SOURCE INFORMATION Start Marker
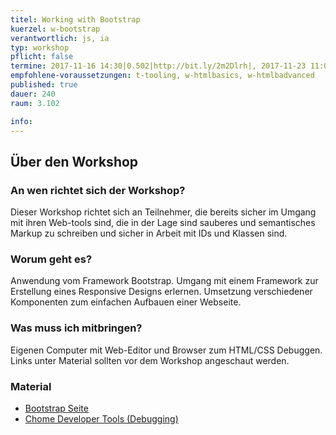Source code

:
 ```yaml
---
titel: Working with Bootstrap
kuerzel: w-bootstrap
verantwortlich: js, ia
typ: workshop
pflicht: false
termine: 2017-11-16 14:30|0.502|http://bit.ly/2m2Dlrh|, 2017-11-23 11:00|0.502||
empfohlene-voraussetzungen: t-tooling, w-htmlbasics, w-htmlbadvanced
published: true
dauer: 240
raum: 3.102

info: 
--- 
```


## Über den Workshop

### An wen richtet sich der Workshop?
Dieser Workshop richtet sich an Teilnehmer, die bereits sicher im Umgang mit ihren Web-tools sind, die in der Lage sind sauberes und semantisches Markup zu schreiben und sicher in Arbeit mit IDs und Klassen sind.

### Worum geht es?
Anwendung vom Framework Bootstrap. Umgang mit einem Framework zur Erstellung eines Responsive Designs erlernen. Umsetzung verschiedener Komponenten zum einfachen Aufbauen einer Webseite.

### Was muss ich mitbringen?
Eigenen Computer mit Web-Editor und Browser zum HTML/CSS Debuggen. Links unter Material sollten vor dem Workshop angeschaut werden.

### Material
- [Bootstrap Seite](http://holdirbootstrap.de/)
- [Chome Developer Tools (Debugging)](https://www.youtube.com/watch?v=nV9PLPFTnkE)





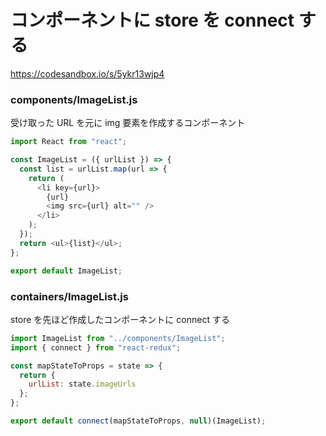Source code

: # コンポーネントに store を connect する

https://codesandbox.io/s/5ykr13wjp4

### components/ImageList.js

受け取った URL を元に img 要素を作成するコンポーネント

```js
import React from "react";

const ImageList = ({ urlList }) => {
  const list = urlList.map(url => {
    return (
      <li key={url}>
        {url}
        <img src={url} alt="" />
      </li>
    );
  });
  return <ul>{list}</ul>;
};

export default ImageList;
```

### containers/ImageList.js

store を先ほど作成したコンポーネントに connect する

```js
import ImageList from "../components/ImageList";
import { connect } from "react-redux";

const mapStateToProps = state => {
  return {
    urlList: state.imageUrls
  };
};

export default connect(mapStateToProps, null)(ImageList);

```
SOURCE INFORMATION End Marker
Whenever a line of the data above includes the word "components", copy that line.

### components/ImageList.js
import ImageList from "../components/ImageList";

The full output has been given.